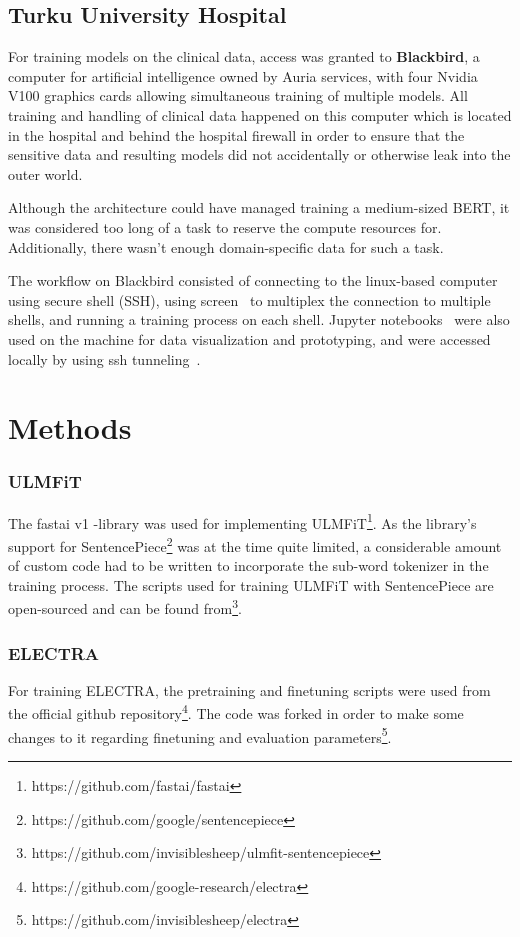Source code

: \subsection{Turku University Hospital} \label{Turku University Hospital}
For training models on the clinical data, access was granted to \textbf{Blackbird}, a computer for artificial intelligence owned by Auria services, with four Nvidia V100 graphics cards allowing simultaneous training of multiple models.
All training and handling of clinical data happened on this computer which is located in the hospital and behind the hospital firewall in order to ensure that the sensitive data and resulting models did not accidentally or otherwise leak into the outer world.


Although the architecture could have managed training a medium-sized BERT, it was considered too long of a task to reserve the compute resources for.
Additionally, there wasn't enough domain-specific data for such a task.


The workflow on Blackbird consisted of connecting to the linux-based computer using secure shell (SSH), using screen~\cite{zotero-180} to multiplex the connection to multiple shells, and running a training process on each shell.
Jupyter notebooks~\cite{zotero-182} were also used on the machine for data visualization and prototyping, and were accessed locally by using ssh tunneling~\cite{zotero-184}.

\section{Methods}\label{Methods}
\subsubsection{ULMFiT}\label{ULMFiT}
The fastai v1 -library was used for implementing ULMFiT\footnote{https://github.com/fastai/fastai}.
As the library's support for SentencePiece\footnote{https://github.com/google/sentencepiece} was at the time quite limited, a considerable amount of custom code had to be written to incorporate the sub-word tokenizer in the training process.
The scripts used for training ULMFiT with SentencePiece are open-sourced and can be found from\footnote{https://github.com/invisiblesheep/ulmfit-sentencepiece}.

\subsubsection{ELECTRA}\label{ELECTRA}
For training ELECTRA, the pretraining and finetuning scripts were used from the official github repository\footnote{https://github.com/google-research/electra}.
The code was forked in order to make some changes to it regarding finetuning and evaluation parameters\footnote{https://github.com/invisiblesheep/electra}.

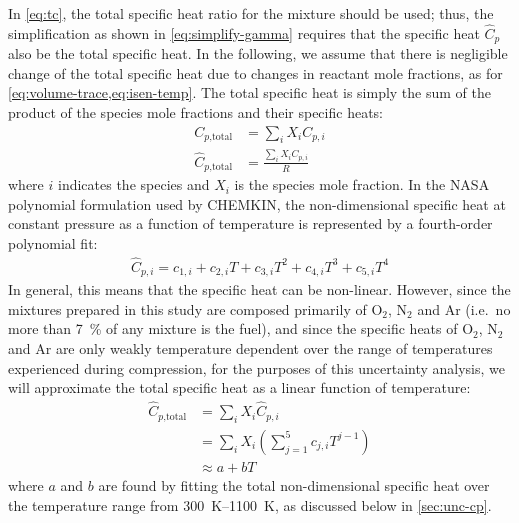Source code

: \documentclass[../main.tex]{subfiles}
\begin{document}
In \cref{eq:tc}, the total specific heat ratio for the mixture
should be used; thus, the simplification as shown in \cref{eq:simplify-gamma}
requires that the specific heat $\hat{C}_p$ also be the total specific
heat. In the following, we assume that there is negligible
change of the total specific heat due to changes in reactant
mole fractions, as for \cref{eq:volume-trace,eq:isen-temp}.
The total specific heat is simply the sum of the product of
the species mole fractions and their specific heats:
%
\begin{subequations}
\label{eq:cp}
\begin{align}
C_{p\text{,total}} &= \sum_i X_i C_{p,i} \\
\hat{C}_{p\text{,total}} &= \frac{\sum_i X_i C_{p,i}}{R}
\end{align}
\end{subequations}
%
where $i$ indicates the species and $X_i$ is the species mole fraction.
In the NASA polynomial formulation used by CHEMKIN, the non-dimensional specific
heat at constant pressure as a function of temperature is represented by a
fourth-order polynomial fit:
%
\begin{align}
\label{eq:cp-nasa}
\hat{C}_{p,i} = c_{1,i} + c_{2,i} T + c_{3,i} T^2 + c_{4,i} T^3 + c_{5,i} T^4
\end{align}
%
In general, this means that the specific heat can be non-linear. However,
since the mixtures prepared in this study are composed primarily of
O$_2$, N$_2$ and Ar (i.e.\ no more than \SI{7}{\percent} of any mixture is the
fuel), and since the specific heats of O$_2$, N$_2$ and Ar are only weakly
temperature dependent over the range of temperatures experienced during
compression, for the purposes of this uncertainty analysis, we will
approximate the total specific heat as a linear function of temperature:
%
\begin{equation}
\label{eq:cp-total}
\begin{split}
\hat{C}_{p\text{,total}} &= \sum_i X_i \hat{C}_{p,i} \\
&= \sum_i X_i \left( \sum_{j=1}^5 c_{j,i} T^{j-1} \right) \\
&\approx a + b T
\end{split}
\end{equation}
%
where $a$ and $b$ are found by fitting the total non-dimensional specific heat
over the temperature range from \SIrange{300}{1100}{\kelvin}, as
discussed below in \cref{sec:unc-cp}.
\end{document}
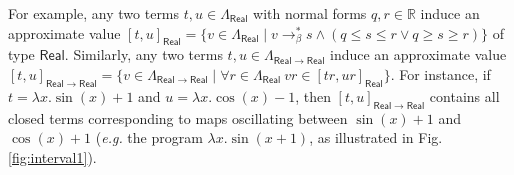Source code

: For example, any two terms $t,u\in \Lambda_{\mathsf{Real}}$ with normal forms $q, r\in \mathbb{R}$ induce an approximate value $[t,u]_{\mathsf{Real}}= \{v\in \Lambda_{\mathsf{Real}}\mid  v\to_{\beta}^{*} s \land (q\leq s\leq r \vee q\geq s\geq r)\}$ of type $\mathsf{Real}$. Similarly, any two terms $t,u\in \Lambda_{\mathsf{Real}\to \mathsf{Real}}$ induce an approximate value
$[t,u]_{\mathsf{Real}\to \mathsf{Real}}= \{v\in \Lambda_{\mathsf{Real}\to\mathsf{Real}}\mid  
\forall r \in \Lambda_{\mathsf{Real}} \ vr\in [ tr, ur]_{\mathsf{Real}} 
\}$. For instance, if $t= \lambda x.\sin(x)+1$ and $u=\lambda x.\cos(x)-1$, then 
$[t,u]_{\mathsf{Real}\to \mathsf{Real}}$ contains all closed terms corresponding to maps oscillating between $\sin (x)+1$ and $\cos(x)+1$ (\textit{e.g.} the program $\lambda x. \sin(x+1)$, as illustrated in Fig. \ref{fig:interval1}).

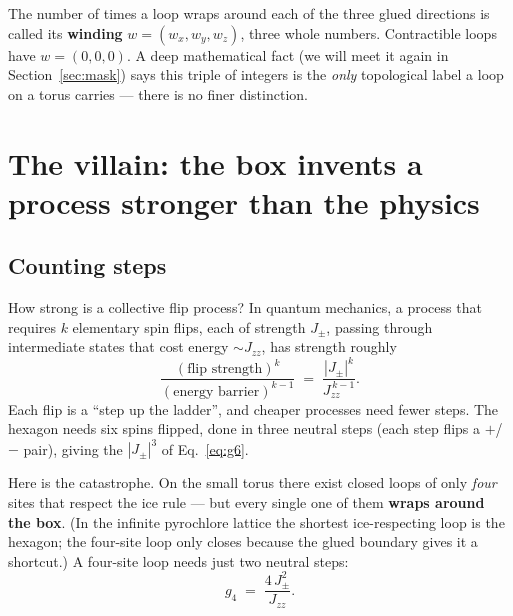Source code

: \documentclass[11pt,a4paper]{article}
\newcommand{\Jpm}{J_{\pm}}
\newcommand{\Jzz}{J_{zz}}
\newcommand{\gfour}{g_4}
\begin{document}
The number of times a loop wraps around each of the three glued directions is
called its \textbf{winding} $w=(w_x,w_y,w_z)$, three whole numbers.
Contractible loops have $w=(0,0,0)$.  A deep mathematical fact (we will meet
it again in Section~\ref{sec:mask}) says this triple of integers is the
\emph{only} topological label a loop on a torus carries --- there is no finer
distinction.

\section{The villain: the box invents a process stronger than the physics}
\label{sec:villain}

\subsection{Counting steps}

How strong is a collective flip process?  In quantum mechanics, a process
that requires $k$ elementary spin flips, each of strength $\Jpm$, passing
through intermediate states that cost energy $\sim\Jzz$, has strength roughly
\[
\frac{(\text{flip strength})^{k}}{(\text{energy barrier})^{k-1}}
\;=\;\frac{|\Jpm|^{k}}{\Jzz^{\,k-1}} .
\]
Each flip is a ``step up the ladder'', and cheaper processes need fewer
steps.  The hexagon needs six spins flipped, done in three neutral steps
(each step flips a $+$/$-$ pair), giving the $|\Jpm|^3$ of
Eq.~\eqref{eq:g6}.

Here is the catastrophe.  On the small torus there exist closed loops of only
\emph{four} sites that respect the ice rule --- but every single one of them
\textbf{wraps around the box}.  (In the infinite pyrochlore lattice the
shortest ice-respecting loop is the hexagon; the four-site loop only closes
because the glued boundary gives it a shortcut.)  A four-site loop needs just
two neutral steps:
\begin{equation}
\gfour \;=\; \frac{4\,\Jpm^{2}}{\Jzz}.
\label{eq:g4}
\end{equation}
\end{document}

---

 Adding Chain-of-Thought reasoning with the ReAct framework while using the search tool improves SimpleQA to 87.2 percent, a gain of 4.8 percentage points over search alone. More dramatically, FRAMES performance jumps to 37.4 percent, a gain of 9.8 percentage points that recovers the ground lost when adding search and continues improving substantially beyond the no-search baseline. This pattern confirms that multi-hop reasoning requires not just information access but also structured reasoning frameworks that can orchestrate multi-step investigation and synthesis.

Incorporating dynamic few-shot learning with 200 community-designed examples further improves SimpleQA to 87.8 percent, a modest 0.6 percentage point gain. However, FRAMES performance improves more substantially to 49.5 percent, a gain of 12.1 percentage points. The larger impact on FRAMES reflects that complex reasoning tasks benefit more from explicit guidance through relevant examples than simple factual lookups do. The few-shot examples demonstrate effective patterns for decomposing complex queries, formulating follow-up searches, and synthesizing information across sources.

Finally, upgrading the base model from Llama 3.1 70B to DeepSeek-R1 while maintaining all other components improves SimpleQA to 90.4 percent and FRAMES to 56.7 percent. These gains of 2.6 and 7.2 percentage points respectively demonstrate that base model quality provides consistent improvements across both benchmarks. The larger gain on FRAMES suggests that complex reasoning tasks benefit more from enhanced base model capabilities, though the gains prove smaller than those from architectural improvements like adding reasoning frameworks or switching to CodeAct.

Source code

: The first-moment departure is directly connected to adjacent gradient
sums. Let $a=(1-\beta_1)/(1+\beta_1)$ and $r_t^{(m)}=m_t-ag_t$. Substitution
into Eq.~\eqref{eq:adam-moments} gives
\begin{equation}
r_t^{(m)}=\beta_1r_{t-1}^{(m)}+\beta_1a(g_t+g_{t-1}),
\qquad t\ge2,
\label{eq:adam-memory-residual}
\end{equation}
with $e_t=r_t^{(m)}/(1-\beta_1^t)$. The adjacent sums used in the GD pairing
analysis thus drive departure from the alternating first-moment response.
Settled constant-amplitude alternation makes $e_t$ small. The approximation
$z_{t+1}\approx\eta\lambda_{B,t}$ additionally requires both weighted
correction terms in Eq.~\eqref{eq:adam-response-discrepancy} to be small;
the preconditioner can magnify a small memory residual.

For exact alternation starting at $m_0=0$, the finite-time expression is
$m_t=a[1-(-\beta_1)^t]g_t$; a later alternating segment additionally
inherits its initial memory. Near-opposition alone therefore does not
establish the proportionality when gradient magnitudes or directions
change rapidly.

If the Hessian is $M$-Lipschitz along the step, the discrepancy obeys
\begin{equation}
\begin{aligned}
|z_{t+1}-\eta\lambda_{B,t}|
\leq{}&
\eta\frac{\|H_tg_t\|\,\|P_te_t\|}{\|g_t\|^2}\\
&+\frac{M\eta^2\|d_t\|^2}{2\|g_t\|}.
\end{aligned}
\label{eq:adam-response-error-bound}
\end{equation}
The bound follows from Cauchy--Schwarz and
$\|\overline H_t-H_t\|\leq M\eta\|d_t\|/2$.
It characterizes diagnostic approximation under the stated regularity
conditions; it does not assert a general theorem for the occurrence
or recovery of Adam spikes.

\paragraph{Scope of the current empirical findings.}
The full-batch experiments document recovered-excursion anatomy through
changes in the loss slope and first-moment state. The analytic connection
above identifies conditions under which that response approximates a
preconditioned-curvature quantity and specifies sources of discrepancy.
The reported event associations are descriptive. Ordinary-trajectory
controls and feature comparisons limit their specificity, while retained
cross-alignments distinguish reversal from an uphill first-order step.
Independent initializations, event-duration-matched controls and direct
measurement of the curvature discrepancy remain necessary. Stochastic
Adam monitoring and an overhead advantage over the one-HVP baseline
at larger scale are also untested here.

### Exercise goal
Throughout the material above, find each line with "changes" and return it.

### Response below
The code was forked in order to make some changes to it regarding finetuning and evaluation parameters\footnote{https://github.com/invisiblesheep/electra}.
change of the total specific heat due to changes in reactant
changes in the loss slope and first-moment state. The analytic connection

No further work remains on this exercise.